Living abroad especially in a
'not so Indian populated' place like where we live, has its own difficulties
and perks... During the initial days, you would see the Indian vegetables that
the Indian stores carry with pitiful eyes, coz they would have stayed in the
shelf for a pretty long time and would strip you off the desire to cook them,
coz it would have shrunk to half its size... On the other hand, the freshest
available veggies would be the 'American' ones like broccoli, asparagus,
colored peppers from the nearby super market, which you absolutely have no
intention of adding to a spicy Indian cuisine.
Then the natural survival
instincts would kick in and you eventually evolve. This evolution process took
me almost 2 years and now I have started using brussel sprouts, broccoli and so
on.. The Asian food markets also offer some veggies (which by the way demands
an extensive online research to find the exact Indian or English names... Otherwise
you end up making watercress poriyal, not knowing that it is going to taste
bitter than raw bitter gourd soup... )
All these happened to me and
after a lot of trial and error, i finally found a way to cook brussel sprouts
for the Indian palate.. The most ironic thing is that it is actually a very
easy and tasty stir-fry...
Ingredients:
Brussel sprouts 1 lb
Onion 1 big
Tomato 1 small optional
Fresh grated coconut 1/4 cup
To roast and grind
Groundnut 1/4 cup
Coriander seeds 1 tsp
Red chilli 3 or 4
Spice powders:
Turmeric powder 1/2 tsp
Sambhar powder 1/2 to 1tsp
(reduce red chillies if using his)
Cumin powder 1/2 tsp
(optional)
Salt to taste
To temper:
Mustard seeds
Cumin seeds
Curry leaves
How to:
- Wash the brussel sprouts and cut off the stem. Remove yellow leaves if any.

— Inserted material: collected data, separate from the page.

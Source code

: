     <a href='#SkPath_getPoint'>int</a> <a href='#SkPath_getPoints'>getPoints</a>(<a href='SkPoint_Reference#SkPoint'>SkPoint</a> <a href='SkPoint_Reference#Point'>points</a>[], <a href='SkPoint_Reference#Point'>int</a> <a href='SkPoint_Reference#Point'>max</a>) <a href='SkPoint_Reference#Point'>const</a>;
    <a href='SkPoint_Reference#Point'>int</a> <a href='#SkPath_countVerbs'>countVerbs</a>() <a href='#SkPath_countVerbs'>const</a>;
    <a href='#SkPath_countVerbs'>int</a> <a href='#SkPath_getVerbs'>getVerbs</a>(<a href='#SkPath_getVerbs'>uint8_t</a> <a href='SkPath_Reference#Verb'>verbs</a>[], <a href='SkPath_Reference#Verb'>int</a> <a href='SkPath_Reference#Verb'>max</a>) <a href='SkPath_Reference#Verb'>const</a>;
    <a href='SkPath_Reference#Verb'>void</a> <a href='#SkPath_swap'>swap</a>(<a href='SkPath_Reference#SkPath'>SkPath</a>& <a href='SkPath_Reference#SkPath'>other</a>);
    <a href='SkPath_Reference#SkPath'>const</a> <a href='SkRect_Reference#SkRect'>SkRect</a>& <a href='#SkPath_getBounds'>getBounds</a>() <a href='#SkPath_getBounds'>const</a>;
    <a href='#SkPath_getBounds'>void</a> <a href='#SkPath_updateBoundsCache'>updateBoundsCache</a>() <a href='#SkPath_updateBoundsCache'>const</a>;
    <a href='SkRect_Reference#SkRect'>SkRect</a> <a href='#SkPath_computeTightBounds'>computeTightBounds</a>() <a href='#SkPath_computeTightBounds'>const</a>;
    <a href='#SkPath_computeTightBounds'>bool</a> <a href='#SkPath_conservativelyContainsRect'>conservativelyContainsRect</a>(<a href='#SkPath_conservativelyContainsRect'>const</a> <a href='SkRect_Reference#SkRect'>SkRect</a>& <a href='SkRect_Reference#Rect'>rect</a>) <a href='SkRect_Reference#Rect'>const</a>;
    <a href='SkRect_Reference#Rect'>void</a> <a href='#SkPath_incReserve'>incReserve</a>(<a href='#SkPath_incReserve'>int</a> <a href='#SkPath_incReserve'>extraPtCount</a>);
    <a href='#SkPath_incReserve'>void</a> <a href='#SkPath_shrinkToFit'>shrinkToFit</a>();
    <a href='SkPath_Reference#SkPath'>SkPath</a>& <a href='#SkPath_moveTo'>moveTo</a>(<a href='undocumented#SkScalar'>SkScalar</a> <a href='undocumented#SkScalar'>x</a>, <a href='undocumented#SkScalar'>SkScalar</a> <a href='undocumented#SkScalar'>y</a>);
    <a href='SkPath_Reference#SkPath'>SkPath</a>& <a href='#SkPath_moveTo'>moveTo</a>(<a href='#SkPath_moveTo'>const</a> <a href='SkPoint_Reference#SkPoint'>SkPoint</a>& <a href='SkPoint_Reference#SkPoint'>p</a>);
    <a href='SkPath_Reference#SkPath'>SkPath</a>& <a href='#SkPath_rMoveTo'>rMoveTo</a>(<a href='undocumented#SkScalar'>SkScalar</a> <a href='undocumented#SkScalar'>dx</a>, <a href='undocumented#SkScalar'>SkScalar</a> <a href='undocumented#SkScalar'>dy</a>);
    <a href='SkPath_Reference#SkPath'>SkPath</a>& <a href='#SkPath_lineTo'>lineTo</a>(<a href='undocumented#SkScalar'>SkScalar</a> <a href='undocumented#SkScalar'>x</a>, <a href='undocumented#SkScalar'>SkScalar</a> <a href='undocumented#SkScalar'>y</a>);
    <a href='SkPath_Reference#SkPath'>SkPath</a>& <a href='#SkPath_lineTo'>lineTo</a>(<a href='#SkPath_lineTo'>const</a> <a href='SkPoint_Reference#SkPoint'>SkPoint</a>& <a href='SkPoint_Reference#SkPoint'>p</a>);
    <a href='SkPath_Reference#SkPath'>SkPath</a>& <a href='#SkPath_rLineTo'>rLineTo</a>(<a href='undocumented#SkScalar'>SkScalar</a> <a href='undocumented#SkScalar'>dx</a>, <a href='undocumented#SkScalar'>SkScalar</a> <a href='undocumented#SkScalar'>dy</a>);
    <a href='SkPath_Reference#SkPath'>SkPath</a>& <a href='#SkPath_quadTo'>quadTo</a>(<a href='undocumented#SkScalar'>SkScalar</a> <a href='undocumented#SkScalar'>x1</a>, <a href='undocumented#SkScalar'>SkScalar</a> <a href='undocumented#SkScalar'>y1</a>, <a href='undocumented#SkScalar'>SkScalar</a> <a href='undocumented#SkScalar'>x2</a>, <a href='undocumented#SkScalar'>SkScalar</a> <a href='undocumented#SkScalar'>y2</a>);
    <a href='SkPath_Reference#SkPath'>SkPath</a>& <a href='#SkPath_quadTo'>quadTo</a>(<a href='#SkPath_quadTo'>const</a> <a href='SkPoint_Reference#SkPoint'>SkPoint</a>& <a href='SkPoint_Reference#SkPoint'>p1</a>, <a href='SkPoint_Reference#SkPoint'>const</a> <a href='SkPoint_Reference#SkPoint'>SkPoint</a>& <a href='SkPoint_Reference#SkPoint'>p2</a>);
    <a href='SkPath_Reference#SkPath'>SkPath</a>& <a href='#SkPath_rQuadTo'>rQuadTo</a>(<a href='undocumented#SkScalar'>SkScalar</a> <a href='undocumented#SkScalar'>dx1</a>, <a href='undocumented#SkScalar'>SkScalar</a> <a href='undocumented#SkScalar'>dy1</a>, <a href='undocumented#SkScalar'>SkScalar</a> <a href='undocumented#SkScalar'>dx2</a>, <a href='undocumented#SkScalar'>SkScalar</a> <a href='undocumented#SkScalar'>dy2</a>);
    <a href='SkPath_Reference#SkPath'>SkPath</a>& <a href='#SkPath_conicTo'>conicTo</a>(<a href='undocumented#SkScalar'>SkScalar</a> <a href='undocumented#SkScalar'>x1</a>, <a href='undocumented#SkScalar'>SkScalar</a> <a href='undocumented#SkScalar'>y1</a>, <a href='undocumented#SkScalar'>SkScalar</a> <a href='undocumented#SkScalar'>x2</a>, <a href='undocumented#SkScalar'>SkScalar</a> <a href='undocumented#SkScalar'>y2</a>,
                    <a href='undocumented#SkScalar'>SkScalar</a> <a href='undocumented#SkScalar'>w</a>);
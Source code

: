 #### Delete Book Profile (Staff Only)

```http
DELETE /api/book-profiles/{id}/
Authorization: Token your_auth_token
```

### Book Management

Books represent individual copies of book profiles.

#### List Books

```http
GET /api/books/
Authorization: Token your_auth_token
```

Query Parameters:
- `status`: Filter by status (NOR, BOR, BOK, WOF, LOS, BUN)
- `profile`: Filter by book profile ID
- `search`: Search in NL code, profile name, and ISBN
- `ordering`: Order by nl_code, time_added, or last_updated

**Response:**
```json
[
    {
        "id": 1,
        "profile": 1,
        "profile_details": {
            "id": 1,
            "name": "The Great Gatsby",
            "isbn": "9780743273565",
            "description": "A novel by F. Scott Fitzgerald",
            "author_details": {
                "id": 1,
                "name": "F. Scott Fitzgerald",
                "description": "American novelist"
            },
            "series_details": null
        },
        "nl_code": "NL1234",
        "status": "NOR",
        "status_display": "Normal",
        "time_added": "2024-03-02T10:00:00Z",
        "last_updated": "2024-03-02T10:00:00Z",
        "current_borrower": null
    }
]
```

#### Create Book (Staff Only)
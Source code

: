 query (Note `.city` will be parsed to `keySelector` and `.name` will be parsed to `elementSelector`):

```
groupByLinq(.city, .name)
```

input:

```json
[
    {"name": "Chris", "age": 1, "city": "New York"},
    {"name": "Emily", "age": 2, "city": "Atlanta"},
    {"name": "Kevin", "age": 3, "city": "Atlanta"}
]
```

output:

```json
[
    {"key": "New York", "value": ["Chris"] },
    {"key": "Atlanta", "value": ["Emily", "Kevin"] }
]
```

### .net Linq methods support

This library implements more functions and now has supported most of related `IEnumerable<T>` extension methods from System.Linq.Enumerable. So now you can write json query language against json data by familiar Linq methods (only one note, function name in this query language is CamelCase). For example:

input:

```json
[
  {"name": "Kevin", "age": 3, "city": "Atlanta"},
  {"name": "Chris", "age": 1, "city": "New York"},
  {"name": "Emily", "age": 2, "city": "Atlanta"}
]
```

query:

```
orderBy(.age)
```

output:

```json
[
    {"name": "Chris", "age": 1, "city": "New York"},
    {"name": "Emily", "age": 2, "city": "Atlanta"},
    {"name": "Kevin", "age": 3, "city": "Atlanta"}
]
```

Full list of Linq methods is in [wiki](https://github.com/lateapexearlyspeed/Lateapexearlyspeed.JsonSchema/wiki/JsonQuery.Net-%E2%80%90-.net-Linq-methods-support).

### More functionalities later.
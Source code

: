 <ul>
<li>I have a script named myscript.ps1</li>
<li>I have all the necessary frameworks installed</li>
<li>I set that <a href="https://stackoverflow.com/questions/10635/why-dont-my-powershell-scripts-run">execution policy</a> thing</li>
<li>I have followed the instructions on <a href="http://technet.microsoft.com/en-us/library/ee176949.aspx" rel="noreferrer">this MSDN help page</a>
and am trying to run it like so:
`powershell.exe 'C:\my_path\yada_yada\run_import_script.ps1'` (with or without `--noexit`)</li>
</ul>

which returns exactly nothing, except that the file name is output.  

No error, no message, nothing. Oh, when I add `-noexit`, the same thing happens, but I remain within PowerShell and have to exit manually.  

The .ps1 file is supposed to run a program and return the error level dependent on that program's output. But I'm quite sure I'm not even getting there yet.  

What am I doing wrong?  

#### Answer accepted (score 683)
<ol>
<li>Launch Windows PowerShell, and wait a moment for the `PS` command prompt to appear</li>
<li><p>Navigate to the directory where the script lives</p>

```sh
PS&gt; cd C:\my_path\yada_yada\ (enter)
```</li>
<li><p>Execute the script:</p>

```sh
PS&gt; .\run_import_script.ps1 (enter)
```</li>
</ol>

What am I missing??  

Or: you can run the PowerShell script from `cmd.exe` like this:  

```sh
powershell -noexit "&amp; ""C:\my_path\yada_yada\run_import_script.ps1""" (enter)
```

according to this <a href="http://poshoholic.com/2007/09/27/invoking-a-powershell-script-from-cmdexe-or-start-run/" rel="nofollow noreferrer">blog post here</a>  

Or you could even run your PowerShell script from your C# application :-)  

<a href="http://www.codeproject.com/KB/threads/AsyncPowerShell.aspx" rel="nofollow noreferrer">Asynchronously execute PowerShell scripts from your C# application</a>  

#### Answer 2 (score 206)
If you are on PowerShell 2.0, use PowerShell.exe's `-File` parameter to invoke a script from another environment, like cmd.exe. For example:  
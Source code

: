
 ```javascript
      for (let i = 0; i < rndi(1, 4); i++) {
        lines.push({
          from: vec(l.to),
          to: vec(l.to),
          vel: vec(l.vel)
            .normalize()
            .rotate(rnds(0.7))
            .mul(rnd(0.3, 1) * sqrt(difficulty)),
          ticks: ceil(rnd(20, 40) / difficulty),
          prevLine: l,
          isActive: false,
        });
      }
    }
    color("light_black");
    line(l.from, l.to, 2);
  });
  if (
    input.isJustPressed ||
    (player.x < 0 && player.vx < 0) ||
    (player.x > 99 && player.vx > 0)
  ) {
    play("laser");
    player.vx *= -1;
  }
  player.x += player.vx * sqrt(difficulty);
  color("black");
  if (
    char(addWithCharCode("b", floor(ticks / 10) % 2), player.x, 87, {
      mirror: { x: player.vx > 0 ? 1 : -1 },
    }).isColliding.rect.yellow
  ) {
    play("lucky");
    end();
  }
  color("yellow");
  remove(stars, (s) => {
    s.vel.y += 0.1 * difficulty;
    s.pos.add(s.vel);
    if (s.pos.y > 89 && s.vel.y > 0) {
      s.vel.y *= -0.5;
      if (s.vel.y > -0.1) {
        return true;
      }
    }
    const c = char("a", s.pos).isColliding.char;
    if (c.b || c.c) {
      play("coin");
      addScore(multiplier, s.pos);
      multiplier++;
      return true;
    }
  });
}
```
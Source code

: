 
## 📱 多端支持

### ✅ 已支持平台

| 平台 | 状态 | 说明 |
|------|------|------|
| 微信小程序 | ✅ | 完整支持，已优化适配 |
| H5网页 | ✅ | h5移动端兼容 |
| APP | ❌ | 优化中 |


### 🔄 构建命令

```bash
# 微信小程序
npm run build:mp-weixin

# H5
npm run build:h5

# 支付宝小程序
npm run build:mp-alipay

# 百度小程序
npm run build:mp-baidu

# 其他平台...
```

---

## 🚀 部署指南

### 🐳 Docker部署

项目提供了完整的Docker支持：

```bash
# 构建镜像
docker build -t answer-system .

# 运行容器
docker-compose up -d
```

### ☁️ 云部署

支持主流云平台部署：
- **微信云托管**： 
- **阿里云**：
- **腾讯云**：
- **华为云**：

- Cut them into 3 or 4 pieces and keep aside.
- Chop onion and tomato.
- Dry roast and grind the items without burning them. If they get burned redo another batch as the burnt spices makes the dish bitter
- Add oil to a pan in medium flame. Add mustard seeds and once they splutter add the remaining items to temper one by one. Add onions and after about 2 minutes add tomatoes.
- Once the tomatoes soften which takes about 2minutes, add the spice powders and mix well.
- After a minute or two, add the sprouts and mix well. Sprinkle some salt on top. This takes the moisture out of the sprouts which helps in the mixing.
- You need not sprinkle water. The sprouts will get cooked in less than 10 - 13 minutes in medium flame.
- Make sure the dish is not dry and mix it regularly and check for 'kaaram' or spiciness and salt.
- Once the brussels are cooked, you can add coconut and switch off the flame.
Linking this to the Lets cook Christmas party food even by +Nayna Kanabar, Light dinners in A Bowl of Curry
Spicy stir fry is ready... Adding
groundnuts gives nice spicy flavor to the sprouts... You can try with sesame
seeds as well. But do not replace 1/4 cup groundnuts with 1/4 cup sesame seeds.
A little more than 1 tsp will do J
This was really tasty. Although my husband was very skeptical to begin with, he really loved it.